From Siberia let's take a little trip.  It is not a short distance, so I suggest we go real fast; I don't have a lot of time to waste, and I am sure you are in a hurry also.  We are going to the desert southwest of the United States, in the state of Arizona, to a fairly substantial hole in the ground named Barringer Crater, also known as Meteor Crater.

 

About 50,000 years ago, an object penetrated the atmosphere over the Colorado Plateau.  This asteroid had an estimated diameter of about 50 meters, about the same size as the Tunguska object.  However, whereas the Tunguska asteroid was made of rock and exploded several miles above the surface, the Barringer asteroid was composed of nickel-iron and therefore could handle much more atmospheric stress.  The Barringer object survived to impact the surface.  Early research indicated an impact speed of over 72,000 kilometers per hour, but later models suggest a speed a little more than half that.  To put that speed in perspective, the SR-71 had a top speed of about 3,600 kilometers per hour.  When the Barringer object impacted, its mass of perhaps 150,000 metric tons of nickel iron vaporized.  That explosion tore open a wound in the earth more than a kilometer in diameter, and well over 150 meters deep.

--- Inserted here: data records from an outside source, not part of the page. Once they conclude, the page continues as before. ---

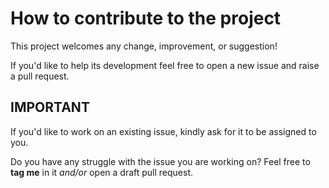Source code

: # How to contribute to the project

This project welcomes any change, improvement, or suggestion!

If you'd like to help its development feel free to open a new issue and raise a pull request.

## IMPORTANT

If you'd like to work on an existing issue, kindly ask for it to be assigned to you.

Do you have any struggle with the issue you are working on? Feel free to **tag me** in it _and/or_ open a draft pull request.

The rim of the crater is almost 50 meters above plateau around it.  All life was extinguished from the impact site to beyond three kilometers, and everything combustible within nearly ten kilometers was incinerated.  The shock wave that traveled through the air from ground-zero flattened everything for more than 130 square kilometers.

 

Neither the Tunguska explosion nor the Barringer impact was sufficient to cause any global damage.  Neither was big enough to cause any real problems outside their own region.  However, put either event into a modern population center and see how many people are obliterated.  A rock from space landing on your head could ruin your whole day.

 

Neither event is by any means a worst case scenario; things could be much worse, because both these rocks were small.